Concernant le secteur des transports aérien, dont le trafic devrait doubler d'ici quinze ans, l'Organisation de l'aviation civile internationale (OACI) a adopté le 6 octobre dernier une résolution prévoyant un mécanisme de compensation des émissions carbone de ce secteur. L'objectif est de les limiter en 2035 à leur niveau de 2020.

En définitive, les rapporteurs spéciaux se félicitent naturellement de ces évolutions réglementaires, mais ils souhaitent que soient étudiés, d'une part, la possibilité que ce marché du carbone alimente le Fonds vert pour le climat et, d'autre part, un mécanisme de régulation des émissions de gaz à effet de serre du secteur maritime.
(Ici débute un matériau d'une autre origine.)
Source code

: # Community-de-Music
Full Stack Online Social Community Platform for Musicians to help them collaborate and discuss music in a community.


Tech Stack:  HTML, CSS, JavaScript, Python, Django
* 10 Article 22 de la loi n° 2005-1720 du 30 décembre 2005 de finances rectificative pour 2005.

* 11 Décret n° 2006-1139 du 12 septembre 2006 sur le fonds de solidarité pour le développement pris en application de l'article 22 de la loi n° 2005-1720 du 30 décembre 2005 de finances rectificative pour 2005 instaurant une contribution de solidarité sur les billets d'avion.

* 12 24° du I de l'article 47 de la loi n° 2013-1278 du 29 décembre 2013 de finances pour 2014.

* 13 Article 5 de la loi n° 2012-354 du 14 mars 2012 de finances rectificative pour 2012.

* 14 Loi n° 2012-1509 du 29 décembre 2012 de finances pour 2013 modifiant l'article 22 de la loi n° 2005-1720 du 30 décembre 2005 de finances rectificative pour 2005.

* 15 Loi n° 2015-1785 du 29 décembre 2015 de finances pour 2016.

* 16 Sous réserve d'une erreur technique qui a conduit nos collègues députés à fixer à 270 millions d'euros le plafond du produit de TTF affecté à l'AFD, en oubliant de supprimer l'abrogation (28° du I de l'article 17 du projet de loi de finances pour 2017) de l'article 43 de la loi de finances pour 2016 qui affecte 25 % de la TTF à l'AFD. En d'autres termes, en l'état, il n'y aurait aucune taxe affectée à l'AFD, le plafond n'impliquant pas à lui seul une telle affectation.

* 17 Fabienne Keller et Yvon Collin, Financements climat : n'oublions pas les pays les plus pauvres , rapport d'information n° 713 (2014-2015), 30 septembre 2015.